- [Your assignment] The records below are to be output exactly, except for their pictures.

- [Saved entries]
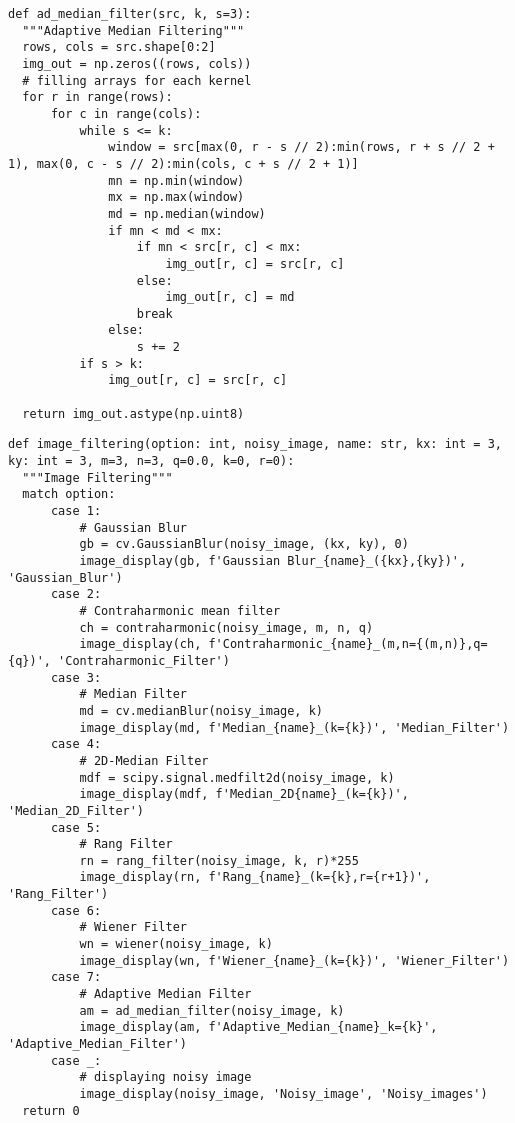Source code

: \documentclass[a4paper, 12pt]{extarticle}
\begin{document}
\begin{lstlisting}[style=python_white]
def ad_median_filter(src, k, s=3):
  """Adaptive Median Filtering"""
  rows, cols = src.shape[0:2]
  img_out = np.zeros((rows, cols))
  # filling arrays for each kernel
  for r in range(rows):
      for c in range(cols):
          while s <= k:
              window = src[max(0, r - s // 2):min(rows, r + s // 2 + 1), max(0, c - s // 2):min(cols, c + s // 2 + 1)]
              mn = np.min(window)
              mx = np.max(window)
              md = np.median(window)
              if mn < md < mx:
                  if mn < src[r, c] < mx:
                      img_out[r, c] = src[r, c]
                  else:
                      img_out[r, c] = md
                  break
              else:
                  s += 2
          if s > k:
              img_out[r, c] = src[r, c]

  return img_out.astype(np.uint8)
\end{lstlisting}

\begin{lstlisting}[style=python_white]
def image_filtering(option: int, noisy_image, name: str, kx: int = 3, ky: int = 3, m=3, n=3, q=0.0, k=0, r=0):
  """Image Filtering"""
  match option:
      case 1:
          # Gaussian Blur
          gb = cv.GaussianBlur(noisy_image, (kx, ky), 0)
          image_display(gb, f'Gaussian Blur_{name}_({kx},{ky})', 'Gaussian_Blur')
      case 2:
          # Contraharmonic mean filter
          ch = contraharmonic(noisy_image, m, n, q)
          image_display(ch, f'Contraharmonic_{name}_(m,n={(m,n)},q={q})', 'Contraharmonic_Filter')
      case 3:
          # Median Filter
          md = cv.medianBlur(noisy_image, k)
          image_display(md, f'Median_{name}_(k={k})', 'Median_Filter')
      case 4:
          # 2D-Median Filter
          mdf = scipy.signal.medfilt2d(noisy_image, k)
          image_display(mdf, f'Median_2D{name}_(k={k})', 'Median_2D_Filter')
      case 5:
          # Rang Filter
          rn = rang_filter(noisy_image, k, r)*255
          image_display(rn, f'Rang_{name}_(k={k},r={r+1})', 'Rang_Filter')
      case 6:
          # Wiener Filter
          wn = wiener(noisy_image, k)
          image_display(wn, f'Wiener_{name}_(k={k})', 'Wiener_Filter')
      case 7:
          # Adaptive Median Filter
          am = ad_median_filter(noisy_image, k)
          image_display(am, f'Adaptive_Median_{name}_k={k}', 'Adaptive_Median_Filter')
      case _:
          # displaying noisy image
          image_display(noisy_image, 'Noisy_image', 'Noisy_images')
  return 0
\end{lstlisting}
\end{document}
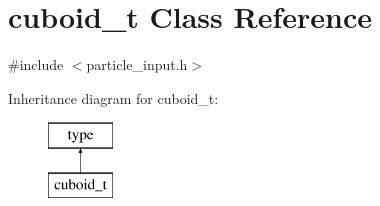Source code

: \hypertarget{classcuboid__t}{}\section{cuboid\+\_\+t Class Reference}
\label{classcuboid__t}


{\ttfamily \#include $<$particle\+\_\+input.\+h$>$}

Inheritance diagram for cuboid\+\_\+t\+:\begin{figure}[H]
\begin{center}
\leavevmode
\includegraphics[height=2.000000cm]{classcuboid__t}
\end{center}
\end{figure}
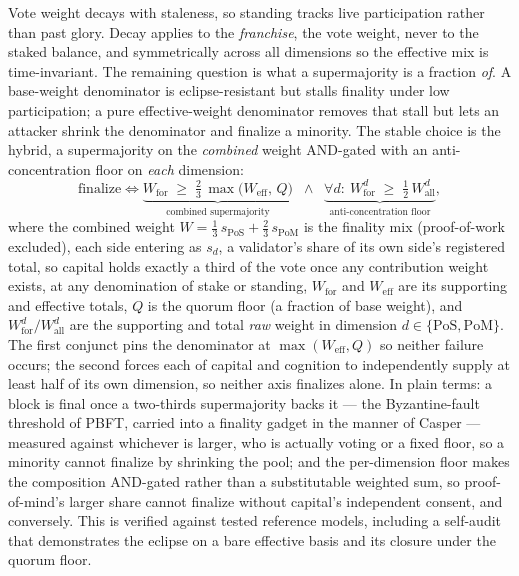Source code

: \documentclass[10pt]{article}
\begin{document}
Vote weight decays with staleness, so standing tracks live participation rather than past glory. Decay
applies to the \emph{franchise}, the vote weight, never to the staked balance, and symmetrically across
all dimensions so the effective mix is time-invariant. The remaining question is what a supermajority
is a fraction \emph{of}. A base-weight denominator is eclipse-resistant but stalls finality under low
participation; a pure effective-weight denominator removes that stall but lets an attacker shrink the
denominator and finalize a minority. The stable choice is the hybrid, a supermajority on the
\emph{combined} weight AND-gated with an anti-concentration floor on \emph{each} dimension:
\begin{equation}
\text{finalize} \iff
\underbrace{W_{\text{for}} \;\ge\; \tfrac{2}{3}\,\max\!\big(W_{\text{eff}},\, Q\big)}_{\text{combined supermajority}}
\;\;\wedge\;\;
\underbrace{\forall d:\ W^{d}_{\text{for}} \;\ge\; \tfrac{1}{2}\,W^{d}_{\text{all}}}_{\text{anti-concentration floor}},
\end{equation}
where the combined weight $W = \tfrac13\,s_{\mathrm{PoS}} + \tfrac23\,s_{\mathrm{PoM}}$ is the finality
mix (proof-of-work excluded), each side entering as $s_d$, a validator's share of its own side's registered
total, so capital holds exactly a third of the vote once any contribution weight exists, at any
denomination of stake or standing, $W_{\text{for}}$ and $W_{\text{eff}}$ are its supporting and effective totals,
$Q$ is the quorum floor (a fraction of base weight), and $W^{d}_{\text{for}}/W^{d}_{\text{all}}$ are the
supporting and total \emph{raw} weight in dimension $d\in\{\mathrm{PoS},\mathrm{PoM}\}$. The first
conjunct pins the denominator at $\max(W_{\text{eff}},Q)$ so neither failure occurs; the second forces
each of capital and cognition to independently supply at least half of its own dimension, so neither axis
finalizes alone. In plain terms: a block is final once a two-thirds supermajority backs it --- the
Byzantine-fault threshold of PBFT, carried into a finality gadget in the manner of Casper --- measured
against whichever is larger, who is actually voting or a fixed floor, so a minority cannot finalize by
shrinking the pool; and the per-dimension floor makes the
composition AND-gated rather than a substitutable weighted sum, so proof-of-mind's larger share cannot
finalize without capital's independent consent, and conversely. This is verified against tested reference
models, including a self-audit that demonstrates the eclipse on a bare effective basis and its closure
under the quorum floor.
\end{document}
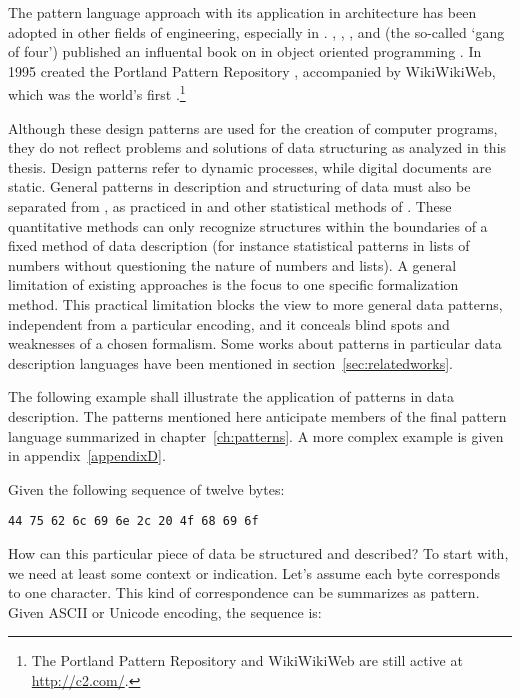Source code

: The pattern language approach with its application in architecture has been
adopted in other fields of engineering, especially in  \cite{Beck1987}.  , ,
, and  (the so-called `gang of
four') published an influental book on  in object
oriented programming \cite{Gamma1994}.  In 1995 
created the Portland Pattern Repository \cite{Cunnigham1995}, accompanied by
WikiWikiWeb, which was the world's first .\footnote{The Portland
Pattern Repository and WikiWikiWeb are still active at \url{http://c2.com/}.}

Although these design patterns are used for the creation of computer programs,
they do not reflect problems and solutions of data structuring as analyzed in
this thesis. Design patterns refer to dynamic processes, while digital documents
are static.  General patterns in description and structuring of data must also
be separated from , as practiced in  and other statistical methods of . These
quantitative methods can only recognize structures within the boundaries of a
fixed method of data description (for instance statistical patterns in lists of
numbers without questioning the nature of numbers and lists). A general
limitation of existing approaches is the focus to one specific formalization
method. This practical limitation blocks the view to more general data
patterns, independent from a particular encoding, and it conceals blind spots
and weaknesses of a chosen formalism. Some works about patterns in particular
data description languages have been mentioned in
section~\ref{sec:relatedworks}.


The following example shall illustrate the application of patterns in data
description. The patterns mentioned here anticipate members of the final
pattern language summarized in chapter~\ref{ch:patterns}. A more complex
example is given in appendix~\ref{appendixD}.

Given the following sequence of twelve bytes: 

\begin{center}
\verb|44 75 62 6c 69 6e 2c 20 4f 68 69 6f|\\
\end{center}

\noindent How can this particular piece of data be structured and described? To
start with, we need at least some context or indication. Let's assume each byte
corresponds to one character. This kind of correspondence can be summarizes as
 pattern. Given ASCII or Unicode encoding, the sequence is:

- [Task result]
Source code

: \documentclass[a4paper, 12pt]{extarticle}
\begin{document}
\begin{lstlisting}[style=python_white]
def ad_median_filter(src, k, s=3):
  """Adaptive Median Filtering"""
  rows, cols = src.shape[0:2]
  img_out = np.zeros((rows, cols))
  # filling arrays for each kernel
  for r in range(rows):
      for c in range(cols):
          while s <= k:
              window = src[max(0, r - s // 2):min(rows, r + s // 2 + 1), max(0, c - s // 2):min(cols, c + s // 2 + 1)]
              mn = np.min(window)
              mx = np.max(window)
              md = np.median(window)
              if mn < md < mx:
                  if mn < src[r, c] < mx:
                      img_out[r, c] = src[r, c]
                  else:
                      img_out[r, c] = md
                  break
              else:
                  s += 2
          if s > k:
              img_out[r, c] = src[r, c]

  return img_out.astype(np.uint8)
\end{lstlisting}

\begin{lstlisting}[style=python_white]
def image_filtering(option: int, noisy_image, name: str, kx: int = 3, ky: int = 3, m=3, n=3, q=0.0, k=0, r=0):
  """Image Filtering"""
  match option:
      case 1:
          # Gaussian Blur
          gb = cv.GaussianBlur(noisy_image, (kx, ky), 0)
          image_display(gb, f'Gaussian Blur_{name}_({kx},{ky})', 'Gaussian_Blur')
      case 2:
          # Contraharmonic mean filter
          ch = contraharmonic(noisy_image, m, n, q)
          image_display(ch, f'Contraharmonic_{name}_(m,n={(m,n)},q={q})', 'Contraharmonic_Filter')
      case 3:
          # Median Filter
          md = cv.medianBlur(noisy_image, k)
          image_display(md, f'Median_{name}_(k={k})', 'Median_Filter')
      case 4:
          # 2D-Median Filter
          mdf = scipy.signal.medfilt2d(noisy_image, k)
          image_display(mdf, f'Median_2D{name}_(k={k})', 'Median_2D_Filter')
      case 5:
          # Rang Filter
          rn = rang_filter(noisy_image, k, r)*255
          image_display(rn, f'Rang_{name}_(k={k},r={r+1})', 'Rang_Filter')
      case 6:
          # Wiener Filter
          wn = wiener(noisy_image, k)
          image_display(wn, f'Wiener_{name}_(k={k})', 'Wiener_Filter')
      case 7:
          # Adaptive Median Filter
          am = ad_median_filter(noisy_image, k)
          image_display(am, f'Adaptive_Median_{name}_k={k}', 'Adaptive_Median_Filter')
      case _:
          # displaying noisy image
          image_display(noisy_image, 'Noisy_image', 'Noisy_images')
  return 0
\end{lstlisting}
\end{document}
Source code

: \hypertarget{classcuboid__t}{}\section{cuboid\+\_\+t Class Reference}
\label{classcuboid__t}


{\ttfamily \#include $<$particle\+\_\+input.\+h$>$}

Inheritance diagram for cuboid\+\_\+t\+:\begin{figure}[H]
\begin{center}
\leavevmode
\includegraphics[height=2.000000cm]{classcuboid__t}
\end{center}
\end{figure}
Source code

: \documentclass[10pt]{article}
\begin{document}
Vote weight decays with staleness, so standing tracks live participation rather than past glory. Decay
applies to the \emph{franchise}, the vote weight, never to the staked balance, and symmetrically across
all dimensions so the effective mix is time-invariant. The remaining question is what a supermajority
is a fraction \emph{of}. A base-weight denominator is eclipse-resistant but stalls finality under low
participation; a pure effective-weight denominator removes that stall but lets an attacker shrink the
denominator and finalize a minority. The stable choice is the hybrid, a supermajority on the
\emph{combined} weight AND-gated with an anti-concentration floor on \emph{each} dimension:
\begin{equation}
\text{finalize} \iff
\underbrace{W_{\text{for}} \;\ge\; \tfrac{2}{3}\,\max\!\big(W_{\text{eff}},\, Q\big)}_{\text{combined supermajority}}
\;\;\wedge\;\;
\underbrace{\forall d:\ W^{d}_{\text{for}} \;\ge\; \tfrac{1}{2}\,W^{d}_{\text{all}}}_{\text{anti-concentration floor}},
\end{equation}
where the combined weight $W = \tfrac13\,s_{\mathrm{PoS}} + \tfrac23\,s_{\mathrm{PoM}}$ is the finality
mix (proof-of-work excluded), each side entering as $s_d$, a validator's share of its own side's registered
total, so capital holds exactly a third of the vote once any contribution weight exists, at any
denomination of stake or standing, $W_{\text{for}}$ and $W_{\text{eff}}$ are its supporting and effective totals,
$Q$ is the quorum floor (a fraction of base weight), and $W^{d}_{\text{for}}/W^{d}_{\text{all}}$ are the
supporting and total \emph{raw} weight in dimension $d\in\{\mathrm{PoS},\mathrm{PoM}\}$. The first
conjunct pins the denominator at $\max(W_{\text{eff}},Q)$ so neither failure occurs; the second forces
each of capital and cognition to independently supply at least half of its own dimension, so neither axis
finalizes alone. In plain terms: a block is final once a two-thirds supermajority backs it --- the
Byzantine-fault threshold of PBFT, carried into a finality gadget in the manner of Casper --- measured
against whichever is larger, who is actually voting or a fixed floor, so a minority cannot finalize by
shrinking the pool; and the per-dimension floor makes the
composition AND-gated rather than a substitutable weighted sum, so proof-of-mind's larger share cannot
finalize without capital's independent consent, and conversely. This is verified against tested reference
models, including a self-audit that demonstrates the eclipse on a bare effective basis and its closure
under the quorum floor.
\end{document}
Source code

: The pattern language approach with its application in architecture has been
adopted in other fields of engineering, especially in  \cite{Beck1987}.  , ,
, and  (the so-called `gang of
four') published an influental book on  in object
oriented programming \cite{Gamma1994}.  In 1995 
created the Portland Pattern Repository \cite{Cunnigham1995}, accompanied by
WikiWikiWeb, which was the world's first .\footnote{The Portland
Pattern Repository and WikiWikiWeb are still active at \url{http://c2.com/}.}

Although these design patterns are used for the creation of computer programs,
they do not reflect problems and solutions of data structuring as analyzed in
this thesis. Design patterns refer to dynamic processes, while digital documents
are static.  General patterns in description and structuring of data must also
be separated from , as practiced in  and other statistical methods of . These
quantitative methods can only recognize structures within the boundaries of a
fixed method of data description (for instance statistical patterns in lists of
numbers without questioning the nature of numbers and lists). A general
limitation of existing approaches is the focus to one specific formalization
method. This practical limitation blocks the view to more general data
patterns, independent from a particular encoding, and it conceals blind spots
and weaknesses of a chosen formalism. Some works about patterns in particular
data description languages have been mentioned in
section~\ref{sec:relatedworks}.


The following example shall illustrate the application of patterns in data
description. The patterns mentioned here anticipate members of the final
pattern language summarized in chapter~\ref{ch:patterns}. A more complex
example is given in appendix~\ref{appendixD}.

Given the following sequence of twelve bytes: 

\begin{center}
\verb|44 75 62 6c 69 6e 2c 20 4f 68 69 6f|\\
\end{center}

\noindent How can this particular piece of data be structured and described? To
start with, we need at least some context or indication. Let's assume each byte
corresponds to one character. This kind of correspondence can be summarizes as
 pattern. Given ASCII or Unicode encoding, the sequence is:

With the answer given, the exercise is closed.